7 Home Business Ideas That Double as Tax Write-Offs

13

7 Home Business Ideas That Double as Tax Write-Offs

Table of Contents

home office with laptop

A home business is more than just a new source of income. If you play your cards right, you could also use it to lower your personal taxes.

That's all thanks to small business tax deductions. From gas to craft supplies, you might be surprised at some of the home business expenses you can write off on your taxes.

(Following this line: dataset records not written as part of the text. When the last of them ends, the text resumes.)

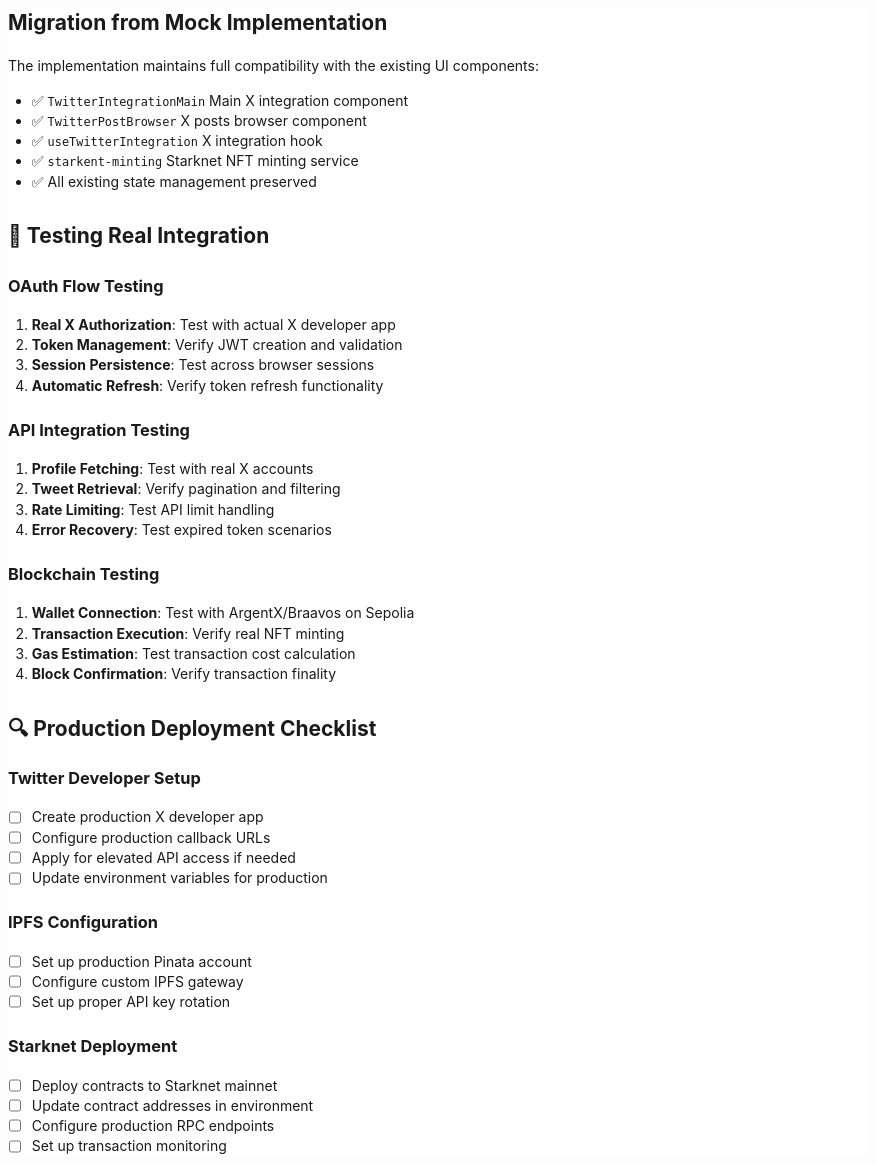 ## Migration from Mock Implementation

The implementation maintains full compatibility with the existing UI components:

- ✅ `TwitterIntegrationMain` Main X integration component
- ✅ `TwitterPostBrowser` X posts browser component
- ✅ `useTwitterIntegration` X integration hook
- ✅ `starkent-minting` Starknet NFT minting service
- ✅ All existing state management preserved

## 🧪 **Testing Real Integration**

### **OAuth Flow Testing**

1. **Real X Authorization**: Test with actual X developer app
2. **Token Management**: Verify JWT creation and validation
3. **Session Persistence**: Test across browser sessions
4. **Automatic Refresh**: Verify token refresh functionality

### **API Integration Testing**

1. **Profile Fetching**: Test with real X accounts
2. **Tweet Retrieval**: Verify pagination and filtering
3. **Rate Limiting**: Test API limit handling
4. **Error Recovery**: Test expired token scenarios

### **Blockchain Testing**

1. **Wallet Connection**: Test with ArgentX/Braavos on Sepolia
2. **Transaction Execution**: Verify real NFT minting
3. **Gas Estimation**: Test transaction cost calculation
4. **Block Confirmation**: Verify transaction finality

## 🔍 **Production Deployment Checklist**

### **Twitter Developer Setup**

- [ ] Create production X developer app
- [ ] Configure production callback URLs
- [ ] Apply for elevated API access if needed
- [ ] Update environment variables for production

### **IPFS Configuration**

- [ ] Set up production Pinata account
- [ ] Configure custom IPFS gateway
- [ ] Set up proper API key rotation

### **Starknet Deployment**

- [ ] Deploy contracts to Starknet mainnet
- [ ] Update contract addresses in environment
- [ ] Configure production RPC endpoints
- [ ] Set up transaction monitoring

Need Help With Taxes, Accounting & Bookkeeping?  Subscribe to Our Annual Financial Services Today. Learn More

7 Home Business Ideas with Awesome Small Business Tax Deductions

Ready to start earning extra income while enjoying the benefits of small business tax deductions? These seven ideas can help.

1. Retail Arbitrage

Retain arbitrage involves purchasing items for low prices at stores such as Walmart, Dollar General, Dollar Tree and online wholesalers like Alibaba. You can purchase them in bulk to sell online at a higher price point.

All you need to run this business is an area of your home where you can set up shop and also store all of your inventory. You'll also need an internet connection to make sales on platforms like Amazon, eBay and Facebook Marketplace.

With a retail arbitrage business, you can take the opportunity to write off a variety of expenses when tax season comes around. Those can include:

  • The portion of your rent or mortgage that pays for your inventory space.
  • A portion of your internet bill.
  • The cost of shipping your retail items and shipping supplies.
  • Part of the cost of your computer or whatever device you use to sell retail items online.
  • The amount you pay to purchase retail items for resale.
  • The cost of gas you use driving to and from brick-and-mortar retail locations for business purposes.

A word to the wise: If you're wondering which home-based business is most profitable, the answer could be one that focuses on retail arbitrage, provided you can find in-demand items to sell.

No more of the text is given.